The focus of living was toward the front. Before air conditioning, the arched doorway provided circulation through the screen door. Everyone entered there except my father when he returned from work, parked in the one-car detached garage, and walked through the back porch, through the kitchen into, you guessed it, the living room.
We played in the front yard. My mother and grandmother could keep an eye on us while living in the living room. We climbed the three peach trees on the south border of the lawn, laid blankets for playing under the tall Chinese maple on the lawn’s north side. We rode tricycles monotonously up and down the straight arrow sidewalk.
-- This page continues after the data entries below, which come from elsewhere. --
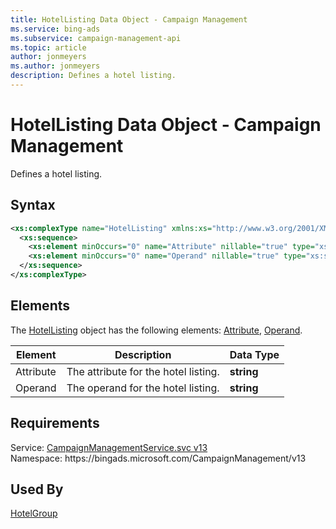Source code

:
 ```yaml
---
title: HotelListing Data Object - Campaign Management
ms.service: bing-ads
ms.subservice: campaign-management-api
ms.topic: article
author: jonmeyers
ms.author: jonmeyers
description: Defines a hotel listing.
---
```

# HotelListing Data Object - Campaign Management
Defines a hotel listing.

## Syntax
```xml
<xs:complexType name="HotelListing" xmlns:xs="http://www.w3.org/2001/XMLSchema">
  <xs:sequence>
    <xs:element minOccurs="0" name="Attribute" nillable="true" type="xs:string" />
    <xs:element minOccurs="0" name="Operand" nillable="true" type="xs:string" />
  </xs:sequence>
</xs:complexType>
```

## <a name="elements"></a>Elements

The [HotelListing](hotellisting.md) object has the following elements: [Attribute](#attribute), [Operand](#operand).

|Element|Description|Data Type|
|-----------|---------------|-------------|
|<a name="attribute"></a>Attribute|The attribute for the hotel listing.|**string**|
|<a name="operand"></a>Operand|The operand for the hotel listing.|**string**|

## Requirements
Service: [CampaignManagementService.svc v13](https://campaign.api.bingads.microsoft.com/Api/Advertiser/CampaignManagement/v13/CampaignManagementService.svc)  
Namespace: https\://bingads.microsoft.com/CampaignManagement/v13  

## Used By
[HotelGroup](hotelgroup.md)  
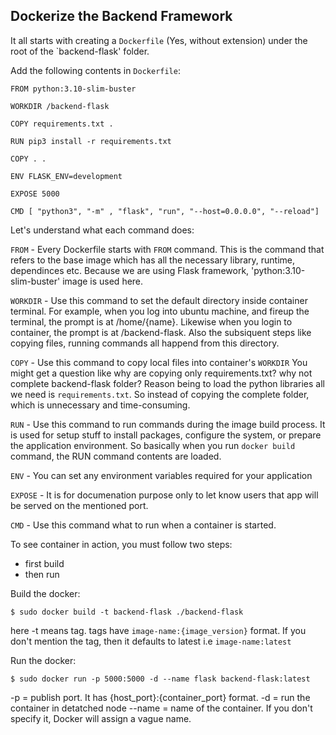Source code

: ## Dockerize the Backend Framework

It all starts with creating a `Dockerfile` (Yes, without extension) under the root of the `backend-flask' folder.

Add the following contents in `Dockerfile`:
```
FROM python:3.10-slim-buster

WORKDIR /backend-flask

COPY requirements.txt .

RUN pip3 install -r requirements.txt

COPY . .

ENV FLASK_ENV=development

EXPOSE 5000

CMD [ "python3", "-m" , "flask", "run", "--host=0.0.0.0", "--reload"]
```

Let's understand what each command does:

`FROM` - Every Dockerfile starts with `FROM` command. This is the command that refers to the base image which has all the necessary library, runtime, dependinces etc. Because we are using Flask framework, 'python:3.10-slim-buster' image is used here.

`WORKDIR` - Use this command to set the default directory inside container terminal. For example, when you log into ubuntu machine, and fireup the terminal, the prompt is at /home/{name}. Likewise when you login to container, the prompt is at /backend-flask. Also the subsiquent steps like copying files, running commands all happend from this directory.

`COPY` - Use this command to copy local files into container's `WORKDIR`
You might get a question like why are copying only requirements.txt? why not complete backend-flask folder? Reason being to load the python libraries all we need is `requirements.txt`. So instead of copying the complete folder, which is unnecessary and time-consuming.


`RUN` - Use this command to run commands during the image build process. It is used for setup stuff to install packages, configure the system, or prepare the application environment. So basically when you run `docker build` command, the RUN command contents are loaded.

`ENV` - You can set any environment variables required for your application

`EXPOSE` - It is for documenation purpose only to let know users that app will be served on the mentioned port.

`CMD` - Use this command what to run when a container is started. 


To see container in action, you must follow two steps:
- first build
- then run

Build the docker:
```
$ sudo docker build -t backend-flask ./backend-flask
```
here -t means tag. tags have `image-name:{image_version}` format.
If you don't mention the tag, then it defaults to latest i.e `image-name:latest`

Run the docker:
```
$ sudo docker run -p 5000:5000 -d --name flask backend-flask:latest
```

-p = publish port. It has {host_port}:{container_port} format.
-d = run the container in detatched node
--name = name of the container. If you don't specify it, Docker will assign a vague name.



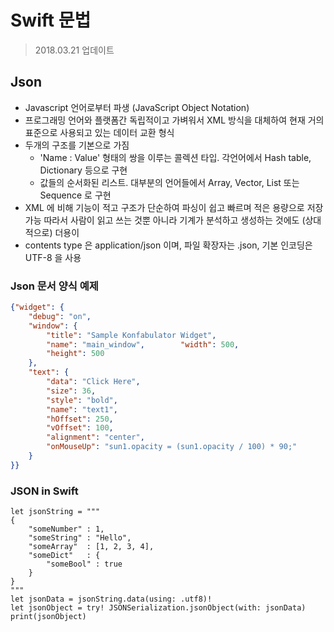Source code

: # Swift 문법
> 2018.03.21 업데이트   

## Json
* Javascript 언어로부터 파생 (JavaScript Object Notation)   
* 프로그래밍 언어와 플랫폼간 독립적이고 가벼워서 XML 방식을 대체하여 현재 거의 표준으로 사용되고 있는 데이터 교환 형식   
* 두개의 구조를 기본으로 가짐    
    - 'Name : Value' 형태의 쌍을 이루는 콜렉션 타입. 각언어에서 Hash table, Dictionary 등으로 구현   
    - 값들의 순서화된 리스트. 대부분의 언어들에서 Array, Vector, List 또는 Sequence 로 구현   
* XML 에 비해 기능이 적고 구조가 단순하여 파싱이 쉽고 빠르며 적은 용량으로 저장 가능 따라서 사람이 읽고 쓰는 것뿐 아니라 기계가 분석하고 생성하는 것에도 (상대적으로) 더용이   
* contents type 은 application/json 이며, 파일 확장자는 .json, 기본 인코딩은 UTF-8 을 사용   

### Json 문서 양식 예제

```json
{"widget": {
    "debug": "on",
    "window": {        
        "title": "Sample Konfabulator Widget",
        "name": "main_window",        "width": 500,
        "height": 500
    },    
    "text": {
        "data": "Click Here",
        "size": 36,
        "style": "bold", 
        "name": "text1", 
        "hOffset": 250, 
        "vOffset": 100, 
        "alignment": "center", 
        "onMouseUp": "sun1.opacity = (sun1.opacity / 100) * 90;"
    }
}} 
```

### JSON in Swift
```
let jsonString = """
{
    "someNumber" : 1,
    "someString" : "Hello",
    "someArray"  : [1, 2, 3, 4],
    "someDict"   : {
        "someBool" : true
    }
}
"""
let jsonData = jsonString.data(using: .utf8)!
let jsonObject = try! JSONSerialization.jsonObject(with: jsonData) print(jsonObject)
```
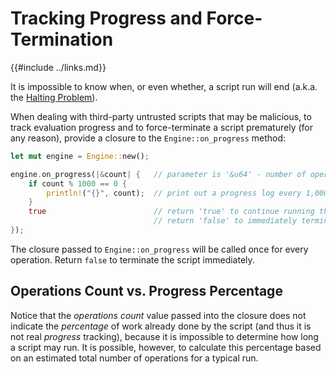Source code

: Tracking Progress and Force-Termination
======================================

{{#include ../links.md}}

It is impossible to know when, or even whether, a script run will end
(a.k.a. the [Halting Problem](http://en.wikipedia.org/wiki/Halting_problem)).

When dealing with third-party untrusted scripts that may be malicious, to track evaluation progress and
to force-terminate a script prematurely (for any reason), provide a closure to the `Engine::on_progress` method:

```rust
let mut engine = Engine::new();

engine.on_progress(|&count| {   // parameter is '&u64' - number of operations already performed
    if count % 1000 == 0 {
        println!("{}", count);  // print out a progress log every 1,000 operations
    }
    true                        // return 'true' to continue running the script
                                // return 'false' to immediately terminate the script
});
```

The closure passed to `Engine::on_progress` will be called once for every operation.
Return `false` to terminate the script immediately.


Operations Count vs. Progress Percentage
---------------------------------------

Notice that the _operations count_ value passed into the closure does not indicate the _percentage_ of work
already done by the script (and thus it is not real _progress_ tracking), because it is impossible to determine
how long a script may run.  It is possible, however, to calculate this percentage based on an estimated
total number of operations for a typical run.
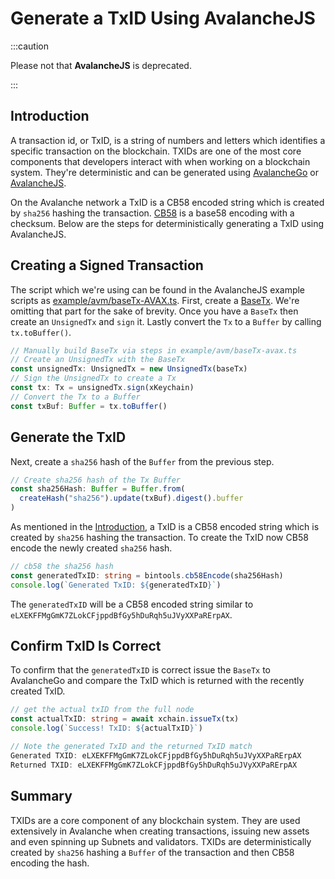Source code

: # Generate a TxID Using AvalancheJS

:::caution

Please not that **AvalancheJS** is deprecated.

:::

## Introduction

A transaction id, or TxID, is a string of numbers and letters which identifies a
specific transaction on the blockchain. TXIDs are one of the most core
components that developers interact with when working on a blockchain system.
They're deterministic and can be generated using
[AvalancheGo](../avalanchego/README.md) or
[AvalancheJS](../avalanchejs/README.md).

On the Avalanche network a TxID is a CB58 encoded string which is created by
`sha256` hashing the transaction.
[CB58](https://support.avax.network/en/articles/4587395-what-is-cb5) is a base58
encoding with a checksum. Below are the steps for deterministically generating a
TxID using AvalancheJS.

## Creating a Signed Transaction

The script which we're using can be found in the AvalancheJS example scripts as
[example/avm/baseTx-AVAX.ts](https://github.com/ava-labs/avalanchejs/blob/master/examples/avm/baseTx-avax.ts).
First, create a
[BaseTx](../../specs/avm-transaction-serialization.md#what-base-tx-contains).
We're omitting that part for the sake of brevity. Once you have a `BaseTx` then
create an `UnsignedTx` and `sign` it. Lastly convert the `Tx` to a `Buffer` by
calling `tx.toBuffer()`.

```ts
// Manually build BaseTx via steps in example/avm/baseTx-avax.ts
// Create an UnsignedTx with the BaseTx
const unsignedTx: UnsignedTx = new UnsignedTx(baseTx)
// Sign the UnsignedTx to create a Tx
const tx: Tx = unsignedTx.sign(xKeychain)
// Convert the Tx to a Buffer
const txBuf: Buffer = tx.toBuffer()
```

## Generate the TxID

Next, create a `sha256` hash of the `Buffer` from the previous step.

```ts
// Create sha256 hash of the Tx Buffer
const sha256Hash: Buffer = Buffer.from(
  createHash("sha256").update(txBuf).digest().buffer
)
```

As mentioned in the [Introduction](#introduction), a TxID is a CB58 encoded
string which is created by `sha256` hashing the transaction. To create the TxID
now CB58 encode the newly created `sha256` hash.

```ts
// cb58 the sha256 hash
const generatedTxID: string = bintools.cb58Encode(sha256Hash)
console.log(`Generated TxID: ${generatedTxID}`)
```

The `generatedTxID` will be a CB58 encoded string similar to `eLXEKFFMgGmK7ZLokCFjppdBfGy5hDuRqh5uJVyXXPaRErpAX`.

## Confirm TxID Is Correct

To confirm that the `generatedTxID` is correct issue the `BaseTx` to AvalancheGo
and compare the TxID which is returned with the recently created TxID.

```ts
// get the actual txID from the full node
const actualTxID: string = await xchain.issueTx(tx)
console.log(`Success! TxID: ${actualTxID}`)

// Note the generated TxID and the returned TxID match
Generated TXID: eLXEKFFMgGmK7ZLokCFjppdBfGy5hDuRqh5uJVyXXPaRErpAX
Returned TXID: eLXEKFFMgGmK7ZLokCFjppdBfGy5hDuRqh5uJVyXXPaRErpAX
```

## Summary

TXIDs are a core component of any blockchain system. They are used extensively
in Avalanche when creating transactions, issuing new assets and even spinning up
Subnets and validators. TXIDs are deterministically created by `sha256` hashing
a `Buffer` of the transaction and then CB58 encoding the hash.
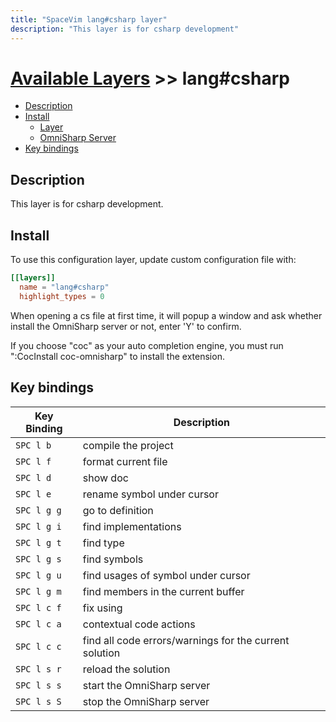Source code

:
 ```yaml
---
title: "SpaceVim lang#csharp layer"
description: "This layer is for csharp development"
---
```


# [Available Layers](../../) >> lang#csharp

<!-- vim-markdown-toc GFM -->

- [Description](#description)
- [Install](#install)
  - [Layer](#layer)
  - [OmniSharp Server](#omnisharp-server)
- [Key bindings](#key-bindings)

<!-- vim-markdown-toc -->

## Description

This layer is for csharp development.

## Install

To use this configuration layer, update custom configuration file with:

```toml
[[layers]]
  name = "lang#csharp"
  highlight_types = 0
```

When opening a cs file at first time, it will popup a window and ask whether install the OmniSharp
server or not, enter 'Y' to confirm.

If you choose "coc" as your auto completion engine, you must run ":CocInstall coc-omnisharp"
to install the extension.

## Key bindings

| Key Binding | Description                                      |
| ----------- | ------------------------------------------------ |
| `SPC l b`   | compile the project                              |
| `SPC l f`   | format current file                              |
| `SPC l d`   | show doc                                         |
| `SPC l e`   | rename symbol under cursor                       |
| `SPC l g g` | go to definition                                 |
| `SPC l g i` | find implementations                             |
| `SPC l g t` | find type                                        |
| `SPC l g s` | find symbols                                     |
| `SPC l g u` | find usages of symbol under cursor               |
| `SPC l g m` | find members in the current buffer               |
| `SPC l c f` | fix using                                        |
| `SPC l c a` | contextual code actions                          |
| `SPC l c c` | find all code errors/warnings for the current solution|
| `SPC l s r` | reload the solution                              |
| `SPC l s s` | start the OmniSharp server                       |
| `SPC l s S` | stop the OmniSharp server                        |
Dressed in chaps, vest, and mini-version of a ten-gallon hat back, I pulled a small, wooden red wagon laden with a football, baseball, glove, and bat back and forth between the cinder driveway and those peach trees.
Dismantling of the living room began surreptitiously in 1954. The old radio was replaced by a 14-inch black and white RCA cathode ray tube with accoutrements, our first television.
“Milton Berle,” “Red Skeleton,” “Martha Raye,” “Dragnet,” became the night time focus in the living room while “Kate Smith” led the afternoon lineup, followed by “Howdy Doody,” and concluding with Van Dyke adorned “Ruffin Ready” who introduced the gamut of cowboy stars to young whippersnappers.
But television presaged the end of living in the living room. The growing family and financial stability led to expansion. The pine paneled den was added with an enlarged breakfast room in the back. The back porch was gobbled up. The down stairs bedroom became the guest room when the master bedroom was added above the new den.
The television sat squarely in the middle of the den’s north wall. Living still occurred, but it was diluted with almost constant TV watching.
The living room was relegated to furniture, dust, passing through, a few formal gatherings, and Christmas.
Of course, we keep on living, but I sure miss living in the living room.